ABOUT THIS EXERCISE ::
The answer should consist solely of the lines from the first one below through the line containing "- Roteiro de", copied exactly.

DATASET EXTRACT ::
+++

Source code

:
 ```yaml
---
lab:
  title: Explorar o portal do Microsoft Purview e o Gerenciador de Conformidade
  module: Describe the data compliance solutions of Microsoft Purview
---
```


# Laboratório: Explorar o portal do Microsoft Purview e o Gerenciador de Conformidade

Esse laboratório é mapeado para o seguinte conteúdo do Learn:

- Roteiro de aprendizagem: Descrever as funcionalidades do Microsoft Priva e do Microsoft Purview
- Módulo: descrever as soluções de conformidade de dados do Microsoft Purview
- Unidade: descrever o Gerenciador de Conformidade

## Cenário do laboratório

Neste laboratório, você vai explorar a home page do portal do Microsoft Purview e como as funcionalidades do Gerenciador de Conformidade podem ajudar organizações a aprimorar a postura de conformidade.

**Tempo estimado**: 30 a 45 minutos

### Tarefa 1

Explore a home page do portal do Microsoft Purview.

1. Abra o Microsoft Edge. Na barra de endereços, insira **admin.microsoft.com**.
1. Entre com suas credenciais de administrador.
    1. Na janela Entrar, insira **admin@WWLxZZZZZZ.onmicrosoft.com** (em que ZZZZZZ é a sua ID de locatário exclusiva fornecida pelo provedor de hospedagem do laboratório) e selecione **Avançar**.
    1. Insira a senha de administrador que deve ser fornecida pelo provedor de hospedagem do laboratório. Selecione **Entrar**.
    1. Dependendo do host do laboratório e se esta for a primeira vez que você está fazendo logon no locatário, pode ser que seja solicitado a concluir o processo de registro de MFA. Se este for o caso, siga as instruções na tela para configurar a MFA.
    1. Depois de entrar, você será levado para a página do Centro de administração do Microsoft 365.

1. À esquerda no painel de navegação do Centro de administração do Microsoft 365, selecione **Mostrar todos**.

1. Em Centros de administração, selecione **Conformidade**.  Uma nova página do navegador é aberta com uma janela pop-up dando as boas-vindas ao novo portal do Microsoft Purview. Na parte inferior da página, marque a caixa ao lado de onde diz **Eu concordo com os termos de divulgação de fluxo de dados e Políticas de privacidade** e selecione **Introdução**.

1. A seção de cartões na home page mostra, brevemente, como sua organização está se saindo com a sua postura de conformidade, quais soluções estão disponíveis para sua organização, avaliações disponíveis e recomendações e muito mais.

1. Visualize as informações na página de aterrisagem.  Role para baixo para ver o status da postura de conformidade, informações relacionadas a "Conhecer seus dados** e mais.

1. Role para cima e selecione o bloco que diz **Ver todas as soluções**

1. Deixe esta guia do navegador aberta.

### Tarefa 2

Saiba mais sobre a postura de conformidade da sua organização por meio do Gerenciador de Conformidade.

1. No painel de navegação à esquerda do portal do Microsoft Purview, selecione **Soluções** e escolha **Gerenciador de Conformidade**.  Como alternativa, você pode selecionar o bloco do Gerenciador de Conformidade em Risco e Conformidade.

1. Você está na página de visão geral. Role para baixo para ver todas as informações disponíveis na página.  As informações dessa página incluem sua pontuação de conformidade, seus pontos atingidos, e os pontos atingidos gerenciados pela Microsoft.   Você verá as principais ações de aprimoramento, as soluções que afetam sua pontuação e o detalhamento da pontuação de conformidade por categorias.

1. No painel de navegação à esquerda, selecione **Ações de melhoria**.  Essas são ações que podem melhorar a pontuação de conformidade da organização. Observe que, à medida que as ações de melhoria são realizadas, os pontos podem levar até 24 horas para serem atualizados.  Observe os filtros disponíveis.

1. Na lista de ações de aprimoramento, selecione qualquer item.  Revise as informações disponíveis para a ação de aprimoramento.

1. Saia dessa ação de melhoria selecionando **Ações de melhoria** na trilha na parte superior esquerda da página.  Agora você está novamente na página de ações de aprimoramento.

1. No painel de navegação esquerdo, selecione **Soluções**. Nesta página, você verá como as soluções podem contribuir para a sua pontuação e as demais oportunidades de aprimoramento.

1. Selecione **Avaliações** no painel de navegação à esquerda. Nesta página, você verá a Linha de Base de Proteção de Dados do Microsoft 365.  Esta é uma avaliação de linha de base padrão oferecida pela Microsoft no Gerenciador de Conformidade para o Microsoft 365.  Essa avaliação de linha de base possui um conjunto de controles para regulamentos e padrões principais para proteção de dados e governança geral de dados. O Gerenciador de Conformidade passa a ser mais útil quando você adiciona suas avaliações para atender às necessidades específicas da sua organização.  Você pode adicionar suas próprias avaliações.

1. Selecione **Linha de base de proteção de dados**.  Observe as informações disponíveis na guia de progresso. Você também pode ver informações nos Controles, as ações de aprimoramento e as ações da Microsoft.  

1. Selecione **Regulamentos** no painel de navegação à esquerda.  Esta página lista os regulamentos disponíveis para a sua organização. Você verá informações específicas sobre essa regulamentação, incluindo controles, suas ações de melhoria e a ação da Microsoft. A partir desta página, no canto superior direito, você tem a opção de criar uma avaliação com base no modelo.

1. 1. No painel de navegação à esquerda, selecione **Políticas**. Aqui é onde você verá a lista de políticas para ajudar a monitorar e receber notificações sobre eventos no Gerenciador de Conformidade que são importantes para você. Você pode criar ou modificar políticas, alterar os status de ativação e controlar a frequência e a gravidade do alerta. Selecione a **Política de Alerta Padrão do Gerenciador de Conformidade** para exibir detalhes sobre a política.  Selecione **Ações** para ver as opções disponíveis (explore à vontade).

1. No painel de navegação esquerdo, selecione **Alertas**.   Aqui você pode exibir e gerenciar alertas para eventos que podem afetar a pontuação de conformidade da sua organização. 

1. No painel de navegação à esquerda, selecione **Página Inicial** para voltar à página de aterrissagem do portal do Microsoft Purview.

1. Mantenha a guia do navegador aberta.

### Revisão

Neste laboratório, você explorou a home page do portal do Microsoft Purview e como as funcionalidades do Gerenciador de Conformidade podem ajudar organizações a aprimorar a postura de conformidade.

+++

RESULT ::
Source code

:
 ```yaml
---
lab:
  title: Explorar o portal do Microsoft Purview e o Gerenciador de Conformidade
  module: Describe the data compliance solutions of Microsoft Purview
---
```


# Laboratório: Explorar o portal do Microsoft Purview e o Gerenciador de Conformidade

Esse laboratório é mapeado para o seguinte conteúdo do Learn:

- Roteiro de aprendizagem: Descrever as funcionalidades do Microsoft Priva e do Microsoft Purview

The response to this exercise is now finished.